Dotcom, who is on bail in New Zealand as US authorities seek his extradition in the world's biggest copyright case, said he invented "two-factor authentication", which many major sites have adopted as a security feature.
Twitter became the latest major player to introduce the measure on Wednesday following a series of cyber-attacks which saw hackers take over the accounts of high-profile targets such as media organizations and send out fake tweets.
"Twitter introduces Two-Step-Authentication. Using my invention. But they won't even verify my Twitter account?!," Dotcom tweeted.
To back his claim, the 39-year-old posted a US patent describing the authentication process filed in 1998 by Kim Schmitz—Dotcom's name before he legally changed it—and published in 2000.
Dotcom said he had never sought to enforce copyright on his invention but was now reconsidering in light of the US case accusing him of masterminding massive online piracy through his now-defunct Megaupload file-sharing site.
"I never sued them. I believe in sharing knowledge & ideas for the good of society. But I might sue them now cause of what the U.S. did to me," he said.
However, he said a more productive approach would be if the tech giants helped cover his legal bills to fight prosecution under the Digital Millennium Copyright Act (DCMA), which he estimated would exceed US$50 million.
"Google, Facebook, Twitter, I ask you for help. We are all in the same DMCA boat. Use my patent for free. But please help fund my defense," he tweeted.
"All of our assets are still frozen without trial. Defending our case will cost US$50M+. I want to fight to the end because we are innocent."

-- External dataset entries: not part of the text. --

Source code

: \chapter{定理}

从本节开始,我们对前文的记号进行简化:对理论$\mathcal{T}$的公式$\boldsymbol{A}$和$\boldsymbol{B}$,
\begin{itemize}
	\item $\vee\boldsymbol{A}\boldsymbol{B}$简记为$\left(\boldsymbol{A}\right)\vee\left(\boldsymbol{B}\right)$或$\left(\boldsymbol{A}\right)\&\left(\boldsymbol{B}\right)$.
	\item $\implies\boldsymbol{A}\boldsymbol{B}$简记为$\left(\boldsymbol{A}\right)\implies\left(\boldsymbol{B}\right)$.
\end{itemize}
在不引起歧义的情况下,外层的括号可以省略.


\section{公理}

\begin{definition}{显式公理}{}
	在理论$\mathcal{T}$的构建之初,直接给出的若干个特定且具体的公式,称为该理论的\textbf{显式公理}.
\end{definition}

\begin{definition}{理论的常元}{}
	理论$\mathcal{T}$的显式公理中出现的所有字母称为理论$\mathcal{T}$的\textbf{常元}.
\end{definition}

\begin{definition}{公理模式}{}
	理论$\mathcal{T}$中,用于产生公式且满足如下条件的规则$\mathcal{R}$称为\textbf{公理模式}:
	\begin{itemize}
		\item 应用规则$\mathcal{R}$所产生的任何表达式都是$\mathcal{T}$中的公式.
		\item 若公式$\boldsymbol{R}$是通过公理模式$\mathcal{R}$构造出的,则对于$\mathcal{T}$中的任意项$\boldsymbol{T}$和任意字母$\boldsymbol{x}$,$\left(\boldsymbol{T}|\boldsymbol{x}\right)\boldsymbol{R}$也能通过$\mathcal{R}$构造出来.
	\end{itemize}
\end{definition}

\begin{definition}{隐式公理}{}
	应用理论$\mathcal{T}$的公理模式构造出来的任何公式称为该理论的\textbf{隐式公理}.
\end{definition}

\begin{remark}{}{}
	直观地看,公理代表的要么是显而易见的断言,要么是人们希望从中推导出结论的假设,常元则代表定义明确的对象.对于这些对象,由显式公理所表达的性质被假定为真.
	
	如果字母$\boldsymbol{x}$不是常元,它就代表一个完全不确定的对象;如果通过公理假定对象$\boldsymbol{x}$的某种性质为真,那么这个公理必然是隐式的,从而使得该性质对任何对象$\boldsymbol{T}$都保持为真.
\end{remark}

The authentication process works by sending a text message containing a verification code to the user's mobile phone when they login, which must be entered to gain access to the account.
The US Justice Department and FBI want Dotcom to face charges of racketeering, fraud, money-laundering and copyright theft in a US court, which could see him jailed for up to 20 years.
He denies US allegations the Megaupload sites netted more than US$175 million in criminal proceeds and cost copyright owners more than US$500 million by offering pirated copies of movies, TV shows and other content.
The German national is free on bail ahead of an extradition hearing scheduled for August and launched a successor to Megaupload called Mega in January this year.